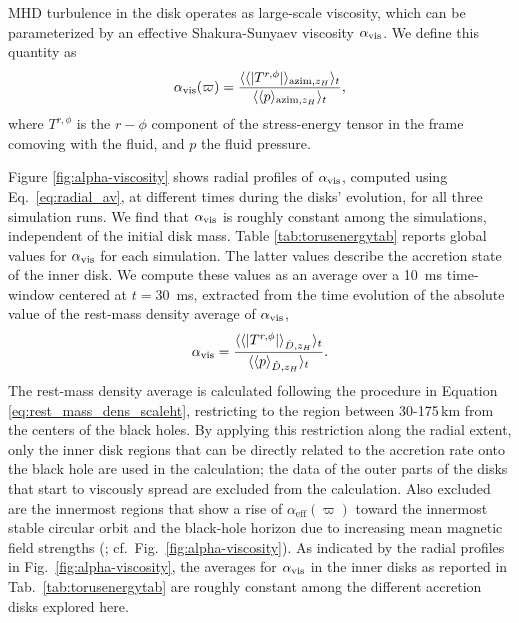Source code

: MHD turbulence in the disk operates as large-scale viscosity, which can be parameterized by an effective Shakura-Sunyaev viscosity $\alpha_{\rm vis}$. We define this quantity as
\begin{equation}
    \alpha_{\rm vis} (\varpi) = \frac{\langle \langle |T^{r,\phi}|\rangle_{{\rm azim}, z_H}\rangle_t}{\langle \langle p \rangle_{{\rm azim}, z_H}\rangle_t}, \label{eq:alpha_visc_def_0D}
\end{equation}
where $T^{r,\phi}$ is the $r-\phi$ component of the stress-energy tensor in the frame comoving with the fluid, and $p$ the fluid pressure. %

Figure \ref{fig:alpha-viscosity} shows radial profiles of $\alpha_{\rm vis}$, computed using Eq.~\eqref{eq:radial_av}, at different times during the disks' evolution, for all three simulation runs. We find that $\alpha_{\rm vis}$ is roughly constant among the simulations, independent of the initial disk mass. Table \ref{tab:torusenergytab} reports global values for $\alpha_{\rm vis}$ for each simulation. The latter values describe the accretion state of the inner disk. We compute these values as an average over a 10~ms time-window centered at $t = 30$~ms, extracted from the time evolution of the absolute value of the rest-mass density average of $\alpha_{\rm vis}$,
\begin{equation}
    \alpha_{\rm vis} = \frac{\langle \langle |T^{r,\phi}|\rangle_{\hat{D}, z_H}\rangle_t}{\langle \langle p \rangle_{\hat{D}, z_H}\rangle_t}. \label{eq:alpha_visc_def_1D}
\end{equation}
The rest-mass density average is calculated following the procedure in Equation \eqref{eq:rest_mass_dens_scaleht}, restricting to the region between 30-175\,km from the centers of the black holes. By applying this restriction along the radial extent, only the inner disk regions that can be directly related to the accretion rate onto the black hole are used in the calculation; the data of the outer parts of the disks that start to viscously spread are excluded from the calculation. Also excluded are the innermost regions that show a rise of $\alpha_\mathrm{eff}(\varpi)$ toward the innermost stable circular orbit and the black-hole horizon due to increasing mean magnetic field strengths (\cite{penna_shakura-sunyaev_2013}; cf.~Fig.~\ref{fig:alpha-viscosity}). As indicated by the radial profiles in Fig.~\ref{fig:alpha-viscosity}, the averages for $\alpha_{\rm vis}$ in the inner disks as reported in Tab.~\ref{tab:torusenergytab} are roughly constant among the different accretion disks explored here.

__Aim of the task__: Word for word, restate the records shown above, minus the pictures.

__Problem solution__:
Source code

: MHD turbulence in the disk operates as large-scale viscosity, which can be parameterized by an effective Shakura-Sunyaev viscosity $\alpha_{\rm vis}$. We define this quantity as
\begin{equation}
    \alpha_{\rm vis} (\varpi) = \frac{\langle \langle |T^{r,\phi}|\rangle_{{\rm azim}, z_H}\rangle_t}{\langle \langle p \rangle_{{\rm azim}, z_H}\rangle_t}, \label{eq:alpha_visc_def_0D}
\end{equation}
where $T^{r,\phi}$ is the $r-\phi$ component of the stress-energy tensor in the frame comoving with the fluid, and $p$ the fluid pressure. %

Figure \ref{fig:alpha-viscosity} shows radial profiles of $\alpha_{\rm vis}$, computed using Eq.~\eqref{eq:radial_av}, at different times during the disks' evolution, for all three simulation runs. We find that $\alpha_{\rm vis}$ is roughly constant among the simulations, independent of the initial disk mass. Table \ref{tab:torusenergytab} reports global values for $\alpha_{\rm vis}$ for each simulation. The latter values describe the accretion state of the inner disk. We compute these values as an average over a 10~ms time-window centered at $t = 30$~ms, extracted from the time evolution of the absolute value of the rest-mass density average of $\alpha_{\rm vis}$,
\begin{equation}
    \alpha_{\rm vis} = \frac{\langle \langle |T^{r,\phi}|\rangle_{\hat{D}, z_H}\rangle_t}{\langle \langle p \rangle_{\hat{D}, z_H}\rangle_t}. \label{eq:alpha_visc_def_1D}
\end{equation}
The rest-mass density average is calculated following the procedure in Equation \eqref{eq:rest_mass_dens_scaleht}, restricting to the region between 30-175\,km from the centers of the black holes. By applying this restriction along the radial extent, only the inner disk regions that can be directly related to the accretion rate onto the black hole are used in the calculation; the data of the outer parts of the disks that start to viscously spread are excluded from the calculation. Also excluded are the innermost regions that show a rise of $\alpha_\mathrm{eff}(\varpi)$ toward the innermost stable circular orbit and the black-hole horizon due to increasing mean magnetic field strengths (\cite{penna_shakura-sunyaev_2013}; cf.~Fig.~\ref{fig:alpha-viscosity}). As indicated by the radial profiles in Fig.~\ref{fig:alpha-viscosity}, the averages for $\alpha_{\rm vis}$ in the inner disks as reported in Tab.~\ref{tab:torusenergytab} are roughly constant among the different accretion disks explored here.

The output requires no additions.